Dossier : IMM-796-20

Référence : 2021 CF 894

[TRADUCTION FRANÇAISE]

Ottawa (Ontario), le 30 août 2021

En présence de madame la juge Walker

ENTRE :

EMMANUEL EMUZE

OMONOR EMUZE

OSOSE DANIEL EMUZE

EBEHIREMEN MICH EMUZE

EBOSETALE CHRIS EMUZE

demandeurs

et

LE MINISTRE DE LA CITOYENNETÉ
ET DE L’IMMIGRATION

défendeur

JUGEMENT ET MOTIFS

[1] Les demandeurs sont des citoyens du Nigéria. Ils sollicitent le contrôle judiciaire de la décision du 10 janvier 2020 par laquelle la Section d’appel des réfugiés (la SAR) a confirmé le rejet de leurs demandes d’asile. La SAR était d’accord avec la Section de la protection des réfugiés (la SPR) pour dire que les demandeurs disposaient d’une possibilité de refuge intérieur (PRI) viable dans les villes nigériennes d’Abuja, de Port Harcourt et d’Ibadan.

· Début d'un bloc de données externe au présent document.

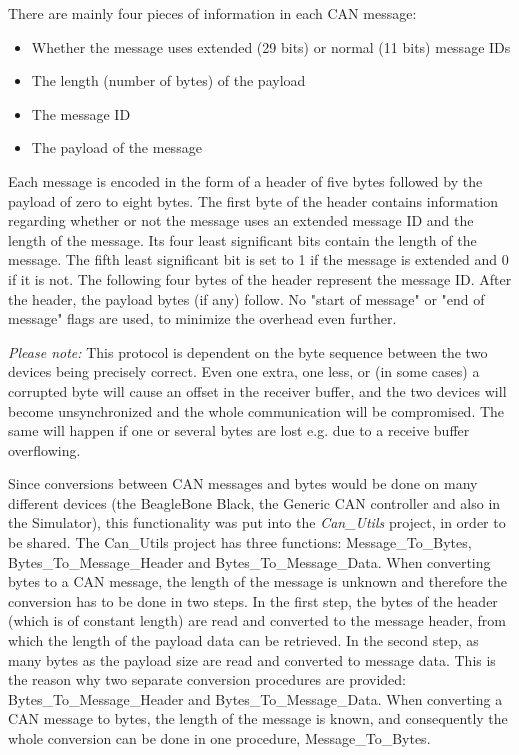 There are mainly four pieces of information in each CAN message: 
\begin{itemize}
   \item { Whether the message uses extended (29 bits) or normal (11 bits) message IDs} 
   \item { The length (number of bytes) of the payload} 
   \item { The message ID}
   \item { The payload of the message}
\end{itemize}

Each message is encoded in the form of a header of five bytes followed by the payload of zero to eight bytes. The first byte of the header contains information regarding whether or not the message uses an extended message ID and the length of the message. Its four least significant bits contain the length of the message. The fifth least significant bit is set to 1 if the message is extended and 0 if it is not.  \newline
The following four bytes of the header represent the message ID. \newline
After the header, the payload bytes (if any) follow. \newline
No "start of message" or "end of message" flags are used, to minimize the overhead even further.

\emph{Please note:} This protocol is dependent on the byte sequence between the two devices being precisely correct. Even one extra, one less, or (in some cases) a corrupted byte will cause an offset in the receiver buffer, and the two devices will become unsynchronized and the whole communication will be compromised. The same will happen if one or several bytes are lost e.g. due to a receive buffer overflowing. \newline

Since conversions between CAN messages and bytes would be done on many different devices (the BeagleBone Black, the Generic CAN controller and also in the Simulator), this functionality was put into the \emph{Can\_Utils} project, in order to be shared. \newline
The Can\_Utils project has three functions: Message\_To\_Bytes, Bytes\_To\_Message\_Header and Bytes\_To\_Message\_Data.  \newline
When converting bytes to a CAN message, the length of the message is unknown and therefore the conversion has to be done in two steps. 
In the first step, the bytes of the header (which is of constant length) are read and converted to the message header, from which the length of the payload data can be retrieved. In the second step, as many bytes as the payload size are read and converted to message data. \newline
This is the reason why two separate conversion procedures are provided: Bytes\_To\_Message\_Header and \newline Bytes\_To\_Message\_Data.  \newline
When converting a CAN message to bytes, the length of the message is known, and consequently the whole conversion can be done in one procedure, Message\_To\_Bytes.

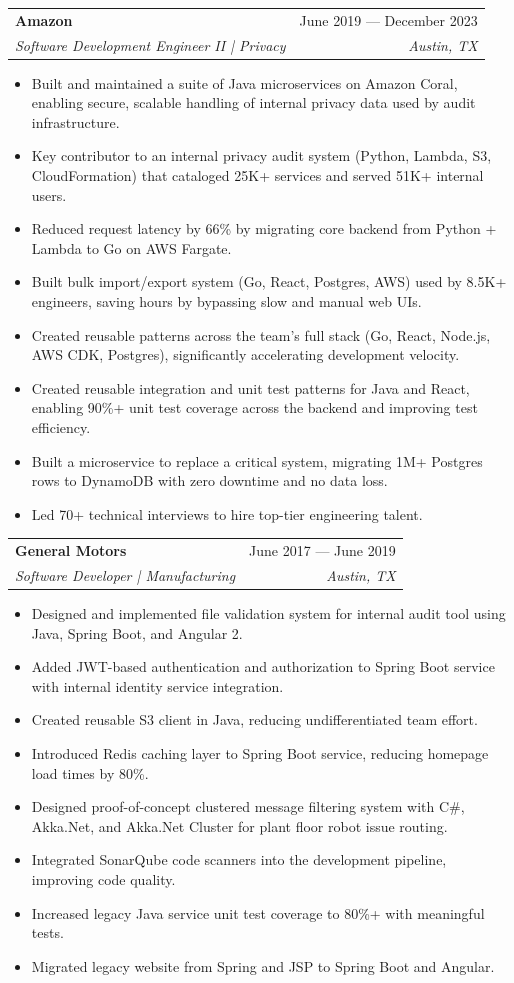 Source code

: \documentclass[letterpaper,11pt]{article}
\makeatletter
\newcommand{\resumeItem}[1]{
  \item\small{
    {#1 \vspace{-2pt}}
  }
}
\newcommand{\resumeSubheading}[4]{
  \vspace{-2pt}\item
    \begin{tabular*}{0.97\textwidth}[t]{l@{\extracolsep{\fill}}r}
      \textbf{#1} & #2 \\
      \textit{\small#3} & \textit{\small #4} \\
    \end{tabular*}\vspace{-7pt}
}
\newcommand{\resumeSubSubheading}[2]{
    \item
    \begin{tabular*}{0.97\textwidth}{l@{\extracolsep{\fill}}r}
      \textit{\small#1} & \textit{\small #2} \\
    \end{tabular*}\vspace{-7pt}
}
\newcommand{\resumeSubHeadingListEnd}{\end{itemize}}
\newcommand{\resumeItemListStart}{\begin{itemize}}
\newcommand{\resumeItemListEnd}{\end{itemize}\vspace{-5pt}}
\makeatother
\begin{document}
    \resumeSubheading{Amazon}{June 2019 --- December 2023}{Software Development Engineer II | Privacy}{Austin, TX}
      \resumeItemListStart{}
      \resumeItem{Built and maintained a suite of Java microservices on Amazon Coral, enabling secure, scalable handling of internal privacy data used by audit infrastructure.}
      \resumeItem{Key contributor to an internal privacy audit system (Python, Lambda, S3, CloudFormation) that cataloged 25K+ services and served 51K+ internal users.}
      \resumeItem{Reduced request latency by 66\% by migrating core backend from Python + Lambda to Go on AWS Fargate.}
      \resumeItem{Built bulk import/export system (Go, React, Postgres, AWS) used by 8.5K+ engineers, saving hours by bypassing slow and manual web UIs.}
      \resumeItem{Created reusable patterns across the team’s full stack (Go, React, Node.js, AWS CDK, Postgres), significantly accelerating development velocity.}
      \resumeItem{Created reusable integration and unit test patterns for Java and React, enabling 90\%+ unit test coverage across the backend and improving test efficiency.}
      \resumeItem{Built a microservice to replace a critical system, migrating 1M+ Postgres rows to DynamoDB with zero downtime and no data loss.}
      \resumeItem{Led 70+ technical interviews to hire top-tier engineering talent.}
      \resumeItemListEnd{}
      

    \resumeSubheading{General Motors}{June 2017 --- June 2019}{Software Developer | Manufacturing}{Austin, TX}
      \resumeItemListStart{}
      \resumeItem{Designed and implemented file validation system for internal audit tool using Java, Spring Boot, and Angular 2.}
      \resumeItem{Added JWT-based authentication and authorization to Spring Boot service with internal identity service integration.}
      \resumeItem{Created reusable S3 client in Java, reducing undifferentiated team effort.}
      \resumeItem{Introduced Redis caching layer to Spring Boot service, reducing homepage load times by 80\%.}
      \resumeItem{Designed proof-of-concept clustered message filtering system with C\#, Akka.Net, and Akka.Net Cluster for plant floor robot issue routing.}
      \resumeItem{Integrated SonarQube code scanners into the development pipeline, improving code quality.}
      \resumeItem{Increased legacy Java service unit test coverage to 80\%+ with meaningful tests.}
      \resumeItem{Migrated legacy website from Spring and JSP to Spring Boot and Angular.}
    \resumeItemListEnd{}
\end{document}
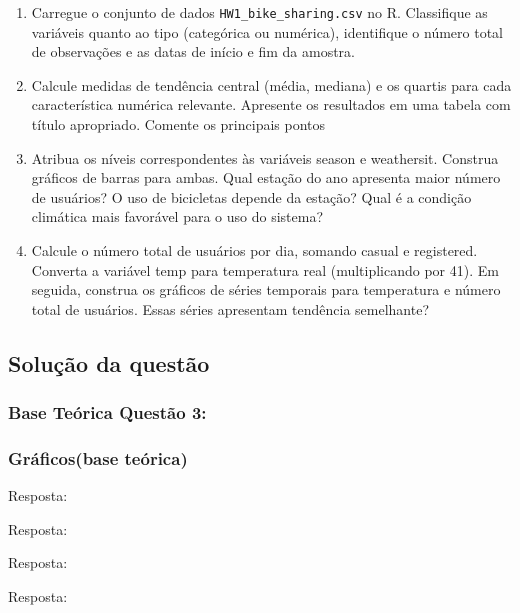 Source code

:\documentclass[a4paper,11pt]{article}
\begin{document}
\begin{enumerate}[leftmargin=*]
\item Carregue o conjunto de dados \texttt{HW1\_bike\_sharing.csv}  no R. Classifique as variáveis quanto ao tipo (categórica ou numérica), identifique o número total de observações e as datas de início e fim da amostra.

\item Calcule medidas de tendência central (média, mediana) e os quartis para cada característica numérica relevante. Apresente os resultados em uma tabela com título
apropriado. Comente os principais pontos

\item Atribua os níveis correspondentes às variáveis season e weathersit. Construa gráficos de barras para ambas. Qual estação do ano apresenta maior número de usuários? O uso de bicicletas depende da estação? Qual é a condição climática mais favorável para o uso do sistema?

\item Calcule o número total de usuários por dia, somando casual e registered. Converta
a variável temp para temperatura real (multiplicando por 41). Em seguida, construa os gráficos de séries temporais para temperatura e número total de usuários. Essas séries apresentam tendência semelhante?

\end{enumerate}

\subsection*{Solução da questão} 					

\subsubsection*{Base Teórica Questão 3:} 



\subsubsection*{Gráficos(base teórica)} 


\begin{description}[leftmargin=*]

\item[3.1] Resposta: \\

\item[3.2] Resposta: \\

\item[3.3] Resposta: \\

\item[3.4] Resposta: \\

\end{description}

\newpage
\begin{appendices}


\end{appendices}
\end{document}
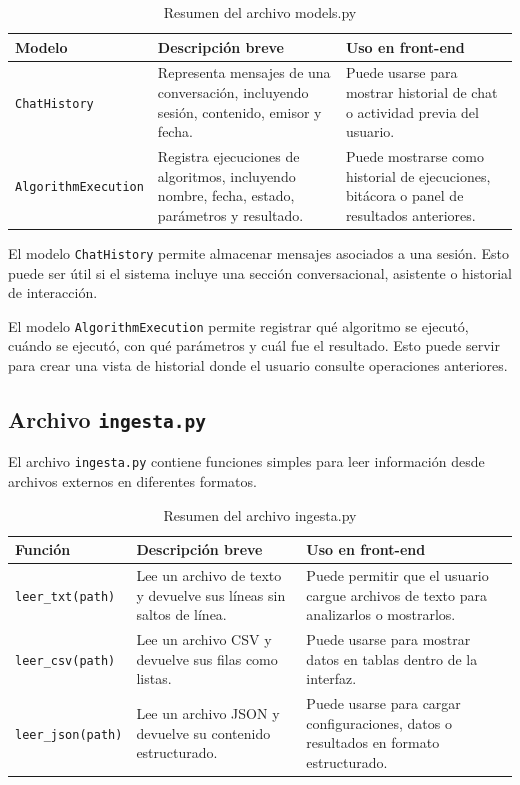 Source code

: \documentclass[12pt]{article}
\begin{document}
	\begin{table}[H]
		\centering
		\begin{tabular}{|p{4cm}|p{5cm}|p{5cm}|}
			\hline
			\textbf{Modelo} & \textbf{Descripción breve} & \textbf{Uso en front-end} \\
			\hline
			\texttt{ChatHistory} & Representa mensajes de una conversación, incluyendo sesión, contenido, emisor y fecha. & Puede usarse para mostrar historial de chat o actividad previa del usuario. \\
			\hline
			\texttt{AlgorithmExecution} & Registra ejecuciones de algoritmos, incluyendo nombre, fecha, estado, parámetros y resultado. & Puede mostrarse como historial de ejecuciones, bitácora o panel de resultados anteriores. \\
			\hline
		\end{tabular}
		\caption{Resumen del archivo models.py}
	\end{table}
	
	El modelo \texttt{ChatHistory} permite almacenar mensajes asociados a una sesión. Esto puede ser útil si el sistema incluye una sección conversacional, asistente o historial de interacción.
	
	El modelo \texttt{AlgorithmExecution} permite registrar qué algoritmo se ejecutó, cuándo se ejecutó, con qué parámetros y cuál fue el resultado. Esto puede servir para crear una vista de historial donde el usuario consulte operaciones anteriores.
	
	\subsection{Archivo \texttt{ingesta.py}}
	
	El archivo \texttt{ingesta.py} contiene funciones simples para leer información desde archivos externos en diferentes formatos.
	
	\begin{table}[H]
		\centering
		\begin{tabular}{|p{4cm}|p{5cm}|p{5cm}|}
			\hline
			\textbf{Función} & \textbf{Descripción breve} & \textbf{Uso en front-end} \\
			\hline
			\texttt{leer\_txt(path)} & Lee un archivo de texto y devuelve sus líneas sin saltos de línea. & Puede permitir que el usuario cargue archivos de texto para analizarlos o mostrarlos. \\
			\hline
			\texttt{leer\_csv(path)} & Lee un archivo CSV y devuelve sus filas como listas. & Puede usarse para mostrar datos en tablas dentro de la interfaz. \\
			\hline
			\texttt{leer\_json(path)} & Lee un archivo JSON y devuelve su contenido estructurado. & Puede usarse para cargar configuraciones, datos o resultados en formato estructurado. \\
			\hline
		\end{tabular}
		\caption{Resumen del archivo ingesta.py}
	\end{table}
	
\end{document}
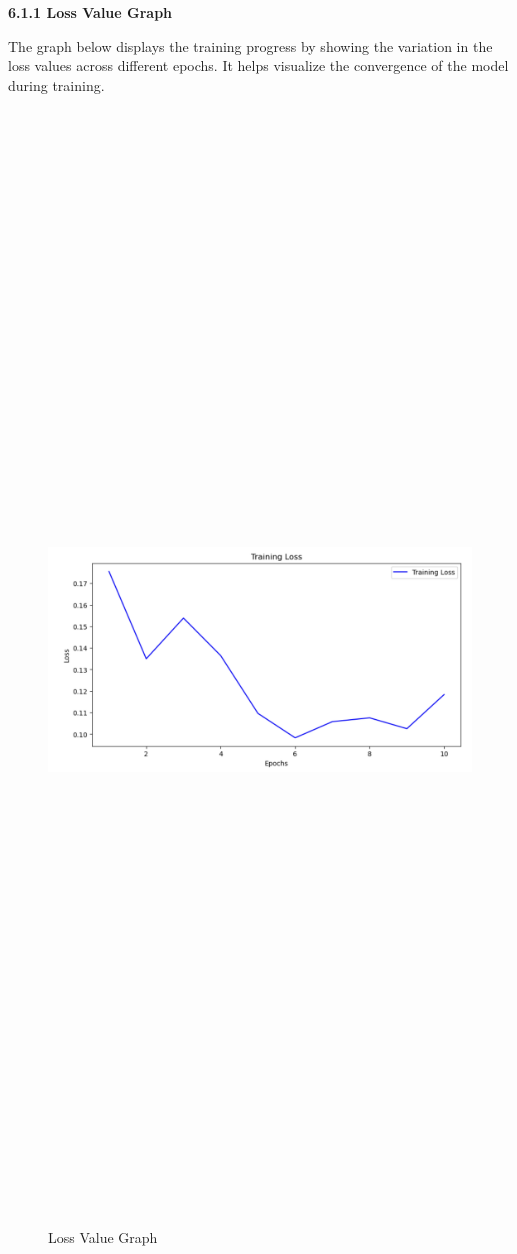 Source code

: \documentclass[a4paper,12pt]{article}
\begin{document}
{{{\begin{flushleft}
			\fontsize{13}{15}\selectfont\textbf{6.1.1 Loss Value Graph}
			\label{lvg}
		\end{flushleft}

The graph below displays the training progress by showing the variation in the loss values across different epochs. It helps visualize the convergence of the model during training.

\begin{figure}[htbp]
			\centering
			\includegraphics[width=6in, height=15in, keepaspectratio]{trainingloss.png}
			\label{loss}
			\caption{Loss Value Graph }
		\end{figure}
  


}}}
\end{document}
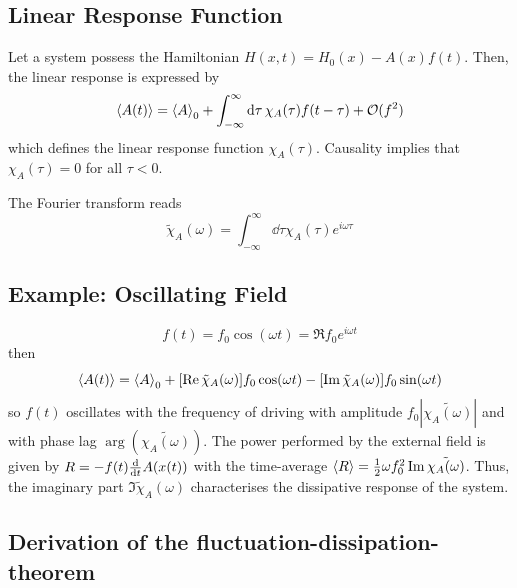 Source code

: \documentclass{/home/ben/Templates/notebook}
\begin{document}
	\subsection*{Linear Response Function}
	
	Let a system possess the Hamiltonian $H(x,t) = H_0(x) - A(x) f(t)$. Then, the linear response is expressed by
	\begin{equation}
	\expval{A(t)} = \expval{A}_0 + \int_{-\infty}^{\infty} \dd{\tau} \chi_A(\tau) f(t-\tau) + \mathcal{O}(f^2)
	\end{equation}
	which defines the linear response function $\chi_A(\tau)$. Causality implies that $\chi_A(\tau) = 0$ for all $\tau < 0$.
	
	The Fourier transform reads
	\begin{equation}
	\tilde{\chi}_A(\omega) = \int_{-\infty}^{\infty} \dd{\tau} \chi_A(\tau) e^{i \omega \tau}
	\end{equation}
	
	\subsection*{Example: Oscillating Field}
	\begin{equation}
	f(t) = f_0 \cos(\omega t) = \Re f_0 e^{i \omega t}
	\end{equation}
	then
	\begin{equation}
	\expval{A(t)} = \expval{A}_0 + [\Re \tilde{\chi}_A(\omega)] f_0 \cos(\omega t) - [\Im \tilde{\chi}_A(\omega)] f_0 \sin(\omega t)
	\end{equation}
	so $f(t)$ oscillates with the frequency of driving with amplitude $f_0 |\tilde{\chi_A(\omega)}|$ and with phase lag $\arg(\tilde{\chi_A(\omega)})$. The power performed by the external field is given by $R = - f(t) \dv{t} A(x(t))$ with the time-average $\expval{R} = \frac{1}{2} \omega f_0^2 \Im \tilde{\chi_A(\omega)}$. Thus, the imaginary part $\Im \tilde{\chi}_A(\omega)$ characterises the dissipative response of the system.
	
	\subsection*{Derivation of the fluctuation-dissipation-theorem}
	
\end{document}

[2] Pour les motifs qui suivent, la demande sera accueillie. En bref, lorsqu’elle a examiné si les agents de persécution avaient la capacité de retrouver les demandeurs dans les villes proposées comme PRI, la SAR n’a pas tenu compte de la preuve selon laquelle leurs agents de persécution les avaient retracés à Lagos depuis leur maison de campagne. Cette omission constitue une erreur importante dans la décision de la SAR, car elle mine la justification offerte par le tribunal pour étayer sa conclusion principale sur le premier volet du critère relatif à la PRI.

I. Contexte

[3] Les demandeurs forment une famille de cinq membres. M. Emmanuel Emuze, le demandeur principal, est marié à Mme Omonor Emuze et père de leurs trois enfants mineurs. Les demandeurs craignent de retourner au Nigéria, car la famille paternelle du demandeur principal a l’intention de le soumettre à des rituels traditionnels en sa qualité de fils aîné de son défunt père, un adorateur d’idoles, et d’infliger la mutilation génitale féminine aux demanderesses.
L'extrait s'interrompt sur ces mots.